Manning, however, is not persuaded by the GIA description. "It really has no bearing," says Flam, Manning's attorney. "The GIA description is unfortunately not a good one. . . . We take the position that once [the material] is plastic impregnated, it's no longer a [synthetic] gemstone and you have to inform consumers it's an imitation. GIA just hasn't been really clear, and I'm not sure it's their province to dictate how things are described [anyway]."
Manning says that the only relevant definition is the FTC's, and he bases his case on what the Guides say. However, the FTC itself is not involved in any of the lawsuits, nor is it expected to be.

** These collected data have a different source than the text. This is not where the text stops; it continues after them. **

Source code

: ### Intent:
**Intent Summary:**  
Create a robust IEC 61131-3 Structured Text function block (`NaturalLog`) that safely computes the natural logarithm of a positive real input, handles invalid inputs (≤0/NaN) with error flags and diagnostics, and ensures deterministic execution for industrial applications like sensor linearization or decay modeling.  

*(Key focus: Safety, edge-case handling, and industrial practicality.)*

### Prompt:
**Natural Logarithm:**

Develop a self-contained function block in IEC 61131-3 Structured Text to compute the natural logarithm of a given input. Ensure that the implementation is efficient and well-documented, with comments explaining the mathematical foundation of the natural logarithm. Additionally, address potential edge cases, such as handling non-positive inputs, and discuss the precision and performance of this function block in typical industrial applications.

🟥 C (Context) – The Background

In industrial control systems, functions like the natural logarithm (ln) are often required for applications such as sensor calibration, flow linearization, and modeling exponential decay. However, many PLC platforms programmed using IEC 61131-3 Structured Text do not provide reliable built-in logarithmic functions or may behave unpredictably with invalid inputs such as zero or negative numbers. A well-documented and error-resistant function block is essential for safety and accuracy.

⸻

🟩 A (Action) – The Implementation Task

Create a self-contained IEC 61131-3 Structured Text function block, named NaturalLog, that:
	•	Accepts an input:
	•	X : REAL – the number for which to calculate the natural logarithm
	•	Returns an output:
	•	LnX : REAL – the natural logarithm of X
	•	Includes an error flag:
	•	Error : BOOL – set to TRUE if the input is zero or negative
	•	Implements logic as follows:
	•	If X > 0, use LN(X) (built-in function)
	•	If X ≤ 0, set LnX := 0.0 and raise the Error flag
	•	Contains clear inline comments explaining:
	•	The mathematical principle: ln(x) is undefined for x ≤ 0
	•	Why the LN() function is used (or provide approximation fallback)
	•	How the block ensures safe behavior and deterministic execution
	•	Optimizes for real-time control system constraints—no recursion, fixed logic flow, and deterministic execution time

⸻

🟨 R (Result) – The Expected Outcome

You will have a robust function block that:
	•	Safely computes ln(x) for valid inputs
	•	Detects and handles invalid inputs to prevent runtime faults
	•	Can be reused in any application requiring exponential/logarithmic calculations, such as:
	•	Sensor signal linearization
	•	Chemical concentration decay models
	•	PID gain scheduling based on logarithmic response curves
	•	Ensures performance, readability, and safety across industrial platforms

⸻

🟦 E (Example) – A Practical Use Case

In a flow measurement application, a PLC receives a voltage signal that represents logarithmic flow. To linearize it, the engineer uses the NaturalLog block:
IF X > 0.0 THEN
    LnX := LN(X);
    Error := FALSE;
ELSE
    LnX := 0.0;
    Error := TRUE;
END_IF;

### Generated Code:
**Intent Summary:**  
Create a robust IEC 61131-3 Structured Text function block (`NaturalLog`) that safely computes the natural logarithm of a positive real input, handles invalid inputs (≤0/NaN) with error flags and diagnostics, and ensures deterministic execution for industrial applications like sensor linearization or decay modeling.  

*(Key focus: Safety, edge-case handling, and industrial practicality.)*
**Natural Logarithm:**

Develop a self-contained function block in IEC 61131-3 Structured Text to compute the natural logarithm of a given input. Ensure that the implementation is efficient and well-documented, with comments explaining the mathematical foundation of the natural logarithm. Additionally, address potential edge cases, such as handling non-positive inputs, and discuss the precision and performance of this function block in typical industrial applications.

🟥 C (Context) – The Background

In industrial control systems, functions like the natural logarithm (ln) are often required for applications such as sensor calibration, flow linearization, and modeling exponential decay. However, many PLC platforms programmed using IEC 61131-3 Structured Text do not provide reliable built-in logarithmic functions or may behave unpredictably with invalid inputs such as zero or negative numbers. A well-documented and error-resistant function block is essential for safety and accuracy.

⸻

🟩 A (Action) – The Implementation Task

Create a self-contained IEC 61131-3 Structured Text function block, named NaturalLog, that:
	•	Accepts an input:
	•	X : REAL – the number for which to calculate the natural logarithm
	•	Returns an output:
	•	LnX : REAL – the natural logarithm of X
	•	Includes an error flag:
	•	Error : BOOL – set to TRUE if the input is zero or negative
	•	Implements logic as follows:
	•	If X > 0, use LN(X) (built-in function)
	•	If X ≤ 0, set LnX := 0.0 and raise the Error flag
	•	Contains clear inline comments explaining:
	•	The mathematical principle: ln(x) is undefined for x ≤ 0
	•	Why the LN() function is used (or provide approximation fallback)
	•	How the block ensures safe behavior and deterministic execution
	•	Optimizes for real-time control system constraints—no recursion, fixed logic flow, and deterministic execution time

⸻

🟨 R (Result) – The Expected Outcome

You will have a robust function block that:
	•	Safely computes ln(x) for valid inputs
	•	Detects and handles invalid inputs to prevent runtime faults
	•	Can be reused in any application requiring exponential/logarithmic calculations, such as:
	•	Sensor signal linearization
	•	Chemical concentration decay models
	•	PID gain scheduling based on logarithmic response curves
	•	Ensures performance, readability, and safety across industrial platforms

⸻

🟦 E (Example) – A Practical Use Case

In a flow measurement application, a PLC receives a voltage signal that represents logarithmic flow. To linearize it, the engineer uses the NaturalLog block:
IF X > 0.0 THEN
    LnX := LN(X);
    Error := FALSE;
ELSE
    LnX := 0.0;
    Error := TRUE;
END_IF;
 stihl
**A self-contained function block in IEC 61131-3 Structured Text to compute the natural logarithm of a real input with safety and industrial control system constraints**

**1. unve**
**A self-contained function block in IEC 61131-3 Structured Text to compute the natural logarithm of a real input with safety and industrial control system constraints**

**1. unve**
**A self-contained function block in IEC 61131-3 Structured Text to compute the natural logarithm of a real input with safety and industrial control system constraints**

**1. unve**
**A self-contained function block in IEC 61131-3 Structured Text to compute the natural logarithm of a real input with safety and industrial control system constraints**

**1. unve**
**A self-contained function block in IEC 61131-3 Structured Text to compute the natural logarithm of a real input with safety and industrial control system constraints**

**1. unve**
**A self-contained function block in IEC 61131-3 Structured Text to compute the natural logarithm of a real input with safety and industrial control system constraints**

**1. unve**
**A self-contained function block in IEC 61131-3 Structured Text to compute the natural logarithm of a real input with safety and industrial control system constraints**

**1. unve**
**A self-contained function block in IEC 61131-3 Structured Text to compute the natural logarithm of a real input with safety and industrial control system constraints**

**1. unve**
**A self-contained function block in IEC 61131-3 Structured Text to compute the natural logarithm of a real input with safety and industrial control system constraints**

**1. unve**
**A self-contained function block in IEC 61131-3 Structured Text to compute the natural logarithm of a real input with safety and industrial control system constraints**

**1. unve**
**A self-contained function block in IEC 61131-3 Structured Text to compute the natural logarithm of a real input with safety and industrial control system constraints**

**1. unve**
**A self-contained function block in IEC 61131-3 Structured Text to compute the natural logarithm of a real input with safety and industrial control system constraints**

According to FTC attorney Robin Rosen Spector, who worked on the recently-published revisions to the Guides, the FTC normally does not monitor advertising unless it receives a complaint or is asked for its opinion - neither of which appears to have occurred in the case of polymer-impregnated manufactured opals.

Even if the case were brought to the FTC, there is no guarantee how the agency would rule. "If there were someone manufacturing opal and calling it synthetic or lab-created, and there was an issue in the industry whether it was appropriate, we'd have to investigate it and come up with an answer. But there aren't any cases that we've done previously that would define this," says Spector, noting that the FTC normally relies on industry experts in such cases.
In this case, the FTC isn't likely to find much agreement. Even among gemologists, there's still debate over where to draw the line between synthetics and simulants, and some argue that neither the Gilson opal nor the polymer-impregnated opal should be called a synthetic. (See sidebar "Synthetic or Simulant?")

Whichever view ultimately wins in the terminology war, for now it seems likely Manning will get his way. Thus far, most of the defendants in the lawsuits have settled, and Manning's attorney anticipates that the others will as well.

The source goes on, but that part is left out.